The Volcano and The Turtle

Written by Michele Dial, M.Ed, LPC


Once upon a time, there was a Volcano and Turtle. No, this is not a kid’s story about speed or racing or pacing or how to get ahead. It’s a story about passion and composure. Intensity and calm. Eruption and shelter.


Oftentimes in relationships, we find ourselves feeling unheard, misunderstood, and sometimes utterly ignored. During these times, individuals often react in very common patterns of behavior. For some, it’s easy to reason that if they try a little harder, speak a little more passionately, show a little more emotion, their intended audience will hear them. What starts as a gradual increase in effort can quickly build to epic proportions. Before we know it, the Volcano is erupting, spewing hot lava in all directions.


For others who feel unheard, withdrawal may seem like the only logical solution. What’s the point of continuing to try to reach the other person? They’re not listening, they don’t care about how I feel, so why bother? Add a little hot lava to the mix, and the fear of being burned or hurt can send the Turtle into panic. What starts as silence and downcast eyes can easily lead to full-on retreat straight into the Turtle’s protective shell, sometimes by leaving the room, and sometimes turning inward and slipping away right before your very eyes.


The Volcano and the Turtle are personas that are developed to serve a purpose. The Volcano strives to get attention, ANY attention, good or bad. The Turtle protects oneself from perceived threats, overwhelming emotions, or the sense of impending failure to meet needs and standards by withdrawing into a shell.
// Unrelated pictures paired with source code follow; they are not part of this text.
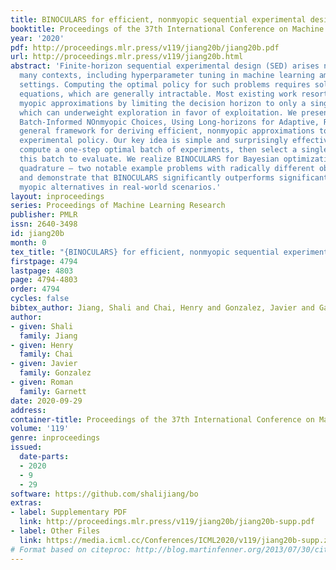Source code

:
 ```yaml
---
title: BINOCULARS for efficient, nonmyopic sequential experimental design
booktitle: Proceedings of the 37th International Conference on Machine Learning
year: '2020'
pdf: http://proceedings.mlr.press/v119/jiang20b/jiang20b.pdf
url: http://proceedings.mlr.press/v119/jiang20b.html
abstract: 'Finite-horizon sequential experimental design (SED) arises naturally in
  many contexts, including hyperparameter tuning in machine learning among more traditional
  settings. Computing the optimal policy for such problems requires solving Bellman
  equations, which are generally intractable. Most existing work resorts to severely
  myopic approximations by limiting the decision horizon to only a single time-step,
  which can underweight exploration in favor of exploitation. We present BINOCULARS:
  Batch-Informed NOnmyopic Choices, Using Long-horizons for Adaptive, Rapid SED, a
  general framework for deriving efficient, nonmyopic approximations to the optimal
  experimental policy. Our key idea is simple and surprisingly effective: we first
  compute a one-step optimal batch of experiments, then select a single point from
  this batch to evaluate. We realize BINOCULARS for Bayesian optimization and Bayesian
  quadrature – two notable example problems with radically different objectives –
  and demonstrate that BINOCULARS significantly outperforms significantly outperforms
  myopic alternatives in real-world scenarios.'
layout: inproceedings
series: Proceedings of Machine Learning Research
publisher: PMLR
issn: 2640-3498
id: jiang20b
month: 0
tex_title: "{BINOCULARS} for efficient, nonmyopic sequential experimental design"
firstpage: 4794
lastpage: 4803
page: 4794-4803
order: 4794
cycles: false
bibtex_author: Jiang, Shali and Chai, Henry and Gonzalez, Javier and Garnett, Roman
author:
- given: Shali
  family: Jiang
- given: Henry
  family: Chai
- given: Javier
  family: Gonzalez
- given: Roman
  family: Garnett
date: 2020-09-29
address: 
container-title: Proceedings of the 37th International Conference on Machine Learning
volume: '119'
genre: inproceedings
issued:
  date-parts:
  - 2020
  - 9
  - 29
software: https://github.com/shalijiang/bo
extras:
- label: Supplementary PDF
  link: http://proceedings.mlr.press/v119/jiang20b/jiang20b-supp.pdf
- label: Other Files
  link: https://media.icml.cc/Conferences/ICML2020/v119/jiang20b-supp.zip
# Format based on citeproc: http://blog.martinfenner.org/2013/07/30/citeproc-yaml-for-bibliographies/
---
```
Over time, we learn that these personas do not serve the intended purpose effectively anymore, if ever. The Volcano eruption doesn't get you the attention and engagement you’re desperately seeking, but instead pushed the Turtle farther away. And the Turtle’s withdrawal doesn’t stop a partner’s relentless pursuit of engagement, and may in fact inspire elevated pursuit. The Volcano keeps coming on stronger, and the Turtle keeps pulling away until the chasm between the two is so wide, it seems impassable.


And really, the volcano and the turtle do not define you. They are exaggerated expressions (caricatures) of pieces of you that do not feel heard. They are supplemental tools created to compensate when you feel desperate or at a loss. So it is possible to shed those behaviors and still remain authentic to your passion (Volcano) and your composure (Turtle). You are in control of their existence and the utility. You can choose not to invoke them, even when it feels automatic and necessary. And you can develop new behaviors that are more effective at making connection and maintaining peace.


It’s not about silencing or censoring yourself, or changing your core character. Ultimately it’s about learning new ways to connect with your partner, and shifting your perception on how you do that. In the beginning, it’s important to alter some behaviors to make space for reconnection and growth, but ultimately it’s about recognizing the ineffectiveness of old tools, and changing how you engage with and relate to each other.